I consider this to be the proverbial "shot across the bow".  Think about it.  The "big" transformers used to have 3 choices..ZW and ZW-L (Lionel), Z-4000 (MTH) and AH601 (MRC).  Now we are down to 1 with warranty and factory support.  Don't think for a second that the remaining supplier hasn't examined their pricing strategy.  This has created an opening in the market, albeit a small one....that will grow over time.

Refurbishing old ZW's is a cottage industry and the Z-4000 is too complicated to make a viable business case.  The old ROW (Right of Way Industries) example comes to mind.  What made the Z-4000 complicated is the software to control the disparate operating systems...being a "universal control" has a price and now we will pay for it.

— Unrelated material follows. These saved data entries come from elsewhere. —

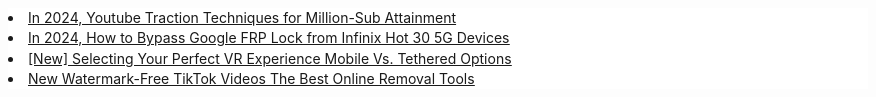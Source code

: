<li><a href="https://facebook-record-videos.techidaily.com/in-2024-youtube-traction-techniques-for-million-sub-attainment/"><u>In 2024, Youtube Traction Techniques for Million-Sub Attainment</u></a></li>
<li><a href="https://bypass-frp.techidaily.com/in-2024-how-to-bypass-google-frp-lock-from-infinix-hot-30-5g-devices-by-drfone-android/"><u>In 2024, How to Bypass Google FRP Lock from Infinix Hot 30 5G Devices</u></a></li>
<li><a href="https://extra-skills.techidaily.com/new-selecting-your-perfect-vr-experience-mobile-vs-tethered-options/"><u>[New] Selecting Your Perfect VR Experience  Mobile Vs. Tethered Options</u></a></li>
<li><a href="https://smart-video-editing.techidaily.com/new-watermark-free-tiktok-videos-the-best-online-removal-tools/"><u>New Watermark-Free TikTok Videos The Best Online Removal Tools</u></a></li>
</ul></div>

Having all the scale detail and whiz-bang realism in sounds just doesn't fly if one can't power it.

@Norton posted:

Those using the argument against buying a Z4000 due to unavailability of parts, do you realize you can't get parts for 5 year old Lionchief engines or two year old Legacy engines and both of those are likely to fail sooner than a Z4000. Best hope is for a third party to come along with replacements.

Pete

Couldn't have said that better Pete. Anyone who has ever operated with a Z4K transformer knows their worth and operability. Give me two Z4K's any day to one ZW-L, for about the same money. The fact that the Z4K still sells for 75% or more of msrp on the used market speaks to it's lasting value. Sure, future support is unknown and may quite possibly be non-existent. But if there is enough demand, someone will set up shop to service them, main board notwithstanding. I am pretty sure that my three Z4K's will outlast me, and if not I would purchase a good used one without a second thought. Think about it; any of us will cheerfully pay $400 plus for a new iphone, ipad, or Apple watch, and Apple pretty much guarantees you that it will be obsolete in 2-3 years!

Just my opinion of course, and for anyone who is nervous about owning a Z4K, go your own way, and I hope it works out!

Rod

I think the most likely outcome of buying a Z4K is that it will give good service for a good many years into the future with reasonable care. If I wanted one, I would go ahead and get it. While it could happen that a Z4k purchased today would quit and leave the purchaser having to go buy a new ZWL or something else, it is not likely, in my judgement.